Collected data:
►
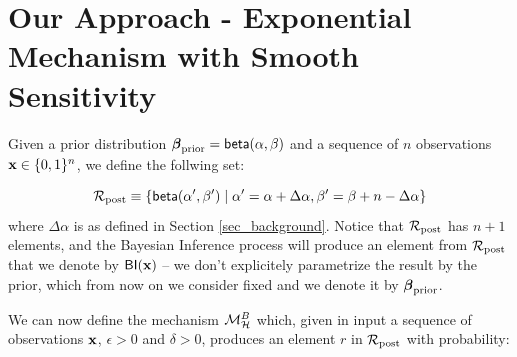 \documentclass[sigconf, anonymous]{acmart}
\begin{document}

\section{Our Approach - Exponential Mechanism with Smooth Sensitivity}
\label{sec_smoo}
Given a prior distribution $\boldsymbol{\beta}_{\textup{prior}}=\mathsf{beta}(\alpha, \beta)$ and a sequence of $n$ observations $\textbf{x}\in\{0,1\}^n$,
we define the follwing set:

\[
  \mathcal{R}_{\textup{post}}\equiv\{\mathsf{beta}(\alpha',\beta')\mid \alpha'=\alpha+\Delta\alpha, \beta'=\beta+n-\Delta\alpha\}
\]
where $\Delta\alpha$ is as defined in Section \ref{sec_background}.
Notice that $\mathcal{R}_{\textup{post}}$ has $n + 1$ elements, and the Bayesian Inference
process will produce an element from $\mathcal{R}_{\textup{post}}$ that we denote by
$\mathsf{BI}(\textbf{x})$ -- we don't explicitely parametrize the result by the
prior,  which from now on we consider fixed and we denote it by $\boldsymbol{\beta}_{\textup{prior}}$.


We can now define the mechanism $\mathcal{M}^{B}_{\mathcal{H}}$ which,
given in input a sequence of observations $\textbf{x}$, $\epsilon>0$ and $\delta>0$,
produces an element $r$ in $\mathcal{R}_{\textup{post}}$ with probability: 
\end{document}
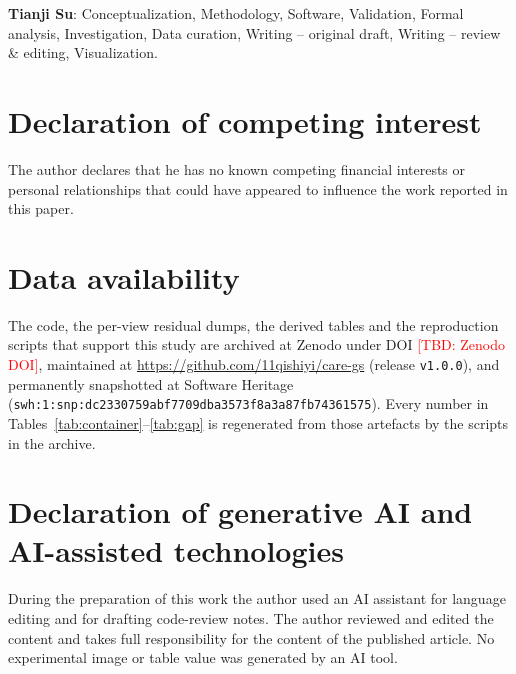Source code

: \documentclass[preprint,number,3p]{elsarticle}
\newcommand{\TBD}[1]{\textcolor{red}{[TBD: #1]}}
\begin{document}
\textbf{Tianji Su}: Conceptualization, Methodology, Software, Validation, Formal analysis, Investigation, Data
curation, Writing -- original draft, Writing -- review \& editing, Visualization.

\section*{Declaration of competing interest}

The author declares that he has no known competing financial interests or personal relationships that could have
appeared to influence the work reported in this paper.

\section*{Data availability}

The code, the per-view residual dumps, the derived tables and the reproduction scripts that support this study are
archived at Zenodo under DOI \TBD{Zenodo DOI}, maintained at
\url{https://github.com/11qishiyi/care-gs} (release \texttt{v1.0.0}), and permanently snapshotted at
Software Heritage (\texttt{swh:1:snp:dc2330759abf7709dba3573f8a3a87fb74361575}). Every number in
Tables~\ref{tab:container}--\ref{tab:gap} is regenerated from those artefacts by the scripts in the archive.

\section*{Declaration of generative AI and AI-assisted technologies}

During the preparation of this work the author used an AI assistant for language editing and for drafting
code-review notes. The author reviewed and edited the content and takes full responsibility for the content of the
published article. No experimental image or table value was generated by an AI tool.



\end{document}
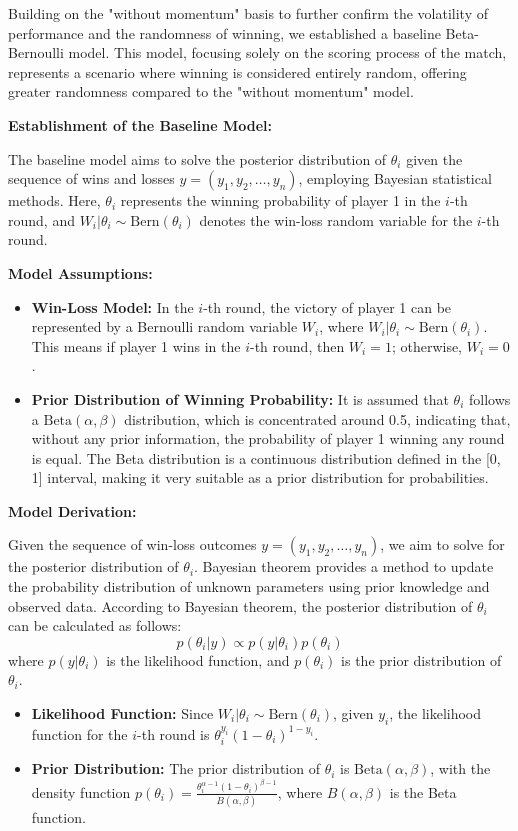 \documentclass{mcmthesis}
\begin{document}
Building on the "without momentum" basis to further confirm the volatility of performance and the randomness of winning, we established a baseline Beta-Bernoulli model. This model, focusing solely on the scoring process of the match, represents a scenario where winning is considered entirely random, offering greater randomness compared to the "without momentum" model.

\textbf{Establishment of the Baseline Model:}

The baseline model aims to solve the posterior distribution of $\theta_i$ given the sequence of wins and losses $y = (y_1, y_2, \ldots, y_n)$, employing Bayesian statistical methods. Here, $\theta_i$ represents the winning probability of player 1 in the $i$-th round, and $W_i | \theta_i \sim \text{Bern}(\theta_i)$ denotes the win-loss random variable for the $i$-th round.

\textbf{Model Assumptions:}

\begin{itemize}
  \item \textbf{Win-Loss Model:} In the $i$-th round, the victory of player 1 can be represented by a Bernoulli random variable $W_i$, where $W_i | \theta_i \sim \text{Bern}(\theta_i)$. This means if player 1 wins in the $i$-th round, then $W_i = 1$; otherwise, $W_i = 0$.
  \item \textbf{Prior Distribution of Winning Probability:} It is assumed that $\theta_i$ follows a $\text{Beta}(\alpha, \beta)$ distribution, which is concentrated around 0.5, indicating that, without any prior information, the probability of player 1 winning any round is equal. The Beta distribution is a continuous distribution defined in the [0, 1] interval, making it very suitable as a prior distribution for probabilities.
\end{itemize}

\textbf{Model Derivation:}


Given the sequence of win-loss outcomes $y = (y_1, y_2, \ldots, y_n)$, we aim to solve for the posterior distribution of $\theta_i$. Bayesian theorem provides a method to update the probability distribution of unknown parameters using prior knowledge and observed data. According to Bayesian theorem, the posterior distribution of $\theta_i$ can be calculated as follows:
$$
p(\theta_i | y) \propto p(y | \theta_i) p(\theta_i)
$$
where $p(y | \theta_i)$ is the likelihood function, and $p(\theta_i)$ is the prior distribution of $\theta_i$.

\begin{itemize}
\item \textbf{Likelihood Function:} Since $W_i | \theta_i \sim \text{Bern}(\theta_i)$, given $y_i$, the likelihood function for the $i$-th round is $\theta_i^{y_i} (1 - \theta_i)^{1 - y_i}$.
\item \textbf{Prior Distribution:} The prior distribution of $\theta_i$ is $\text{Beta}(\alpha, \beta)$, with the density function $p(\theta_i) = \frac{\theta_i^{\alpha-1} (1 - \theta_i)^{\beta-1}}{B(\alpha, \beta)}$, where $B(\alpha, \beta)$ is the Beta function.
\end{itemize}
\end{document}
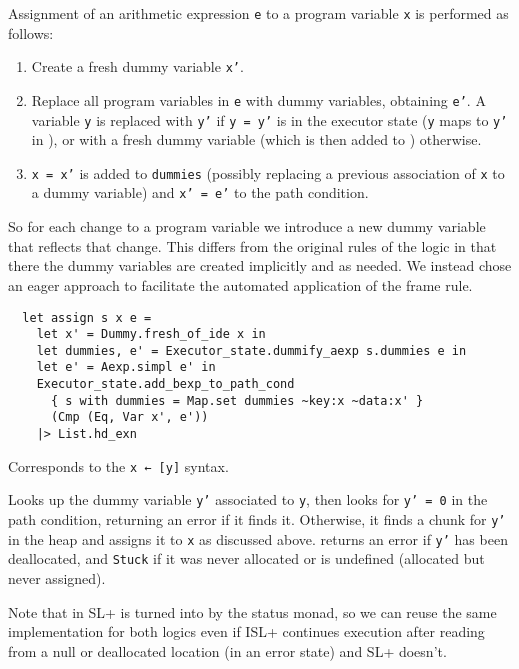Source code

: \documentclass[parskip=half]{scrartcl}
\begin{document}
Assignment of an arithmetic expression \texttt{e} to a program variable \texttt{x} is performed as follows:
\begin{enumerate}
\item Create a fresh dummy variable \texttt{x'}.
\item Replace all program variables in \texttt{e} with dummy variables, obtaining \texttt{e'}. A variable \texttt{y} is replaced with \texttt{y'} if \texttt{y = y'} is in the executor state (\ie \texttt{y} maps to \texttt{y'} in ), or with a fresh dummy variable (which is then added to ) otherwise.
\item \texttt{x = x'} is added to \texttt{dummies} (possibly replacing a previous association of \texttt{x} to a dummy variable) and \texttt{x' = e'} to the path condition.
\end{enumerate}

So for each change to a program variable we introduce a new dummy variable that reflects that change. This differs from the original rules of the logic in that there the dummy variables are created implicitly and as needed. We instead chose an eager approach to facilitate the automated application of the frame rule.

\begin{verbatim}
  let assign s x e =
    let x' = Dummy.fresh_of_ide x in
    let dummies, e' = Executor_state.dummify_aexp s.dummies e in
    let e' = Aexp.simpl e' in
    Executor_state.add_bexp_to_path_cond
      { s with dummies = Map.set dummies ~key:x ~data:x' }
      (Cmp (Eq, Var x', e'))
    |> List.hd_exn
\end{verbatim}


Corresponds to the \texttt{x ← [y]} syntax.

Looks up the dummy variable \texttt{y'} associated to \texttt{y}, then looks for \texttt{y' = 0} in the path condition, returning an error if it finds it. Otherwise, it finds a chunk for \texttt{y'} in the heap and assigns it to \texttt{x} as discussed above.  returns an error if \texttt{y'} has been deallocated, and \texttt{Stuck} if it was never allocated or is undefined (allocated but never assigned).

Note that in SL+  is turned into  by the status monad, so we can reuse the same implementation for both logics even if ISL+ continues execution after reading from a null or deallocated location (in an error state) and SL+ doesn't.
\end{document}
◄
The line containing "let dummies, e'" and all lines after it, to the end of the records, are to be output exactly and alone.

    let dummies, e' = Executor_state.dummify_aexp s.dummies e in
    let e' = Aexp.simpl e' in
    Executor_state.add_bexp_to_path_cond
      { s with dummies = Map.set dummies ~key:x ~data:x' }
      (Cmp (Eq, Var x', e'))
    |> List.hd_exn
\end{verbatim}


Corresponds to the \texttt{x ← [y]} syntax.

Looks up the dummy variable \texttt{y'} associated to \texttt{y}, then looks for \texttt{y' = 0} in the path condition, returning an error if it finds it. Otherwise, it finds a chunk for \texttt{y'} in the heap and assigns it to \texttt{x} as discussed above.  returns an error if \texttt{y'} has been deallocated, and \texttt{Stuck} if it was never allocated or is undefined (allocated but never assigned).

Note that in SL+  is turned into  by the status monad, so we can reuse the same implementation for both logics even if ISL+ continues execution after reading from a null or deallocated location (in an error state) and SL+ doesn't.
\end{document}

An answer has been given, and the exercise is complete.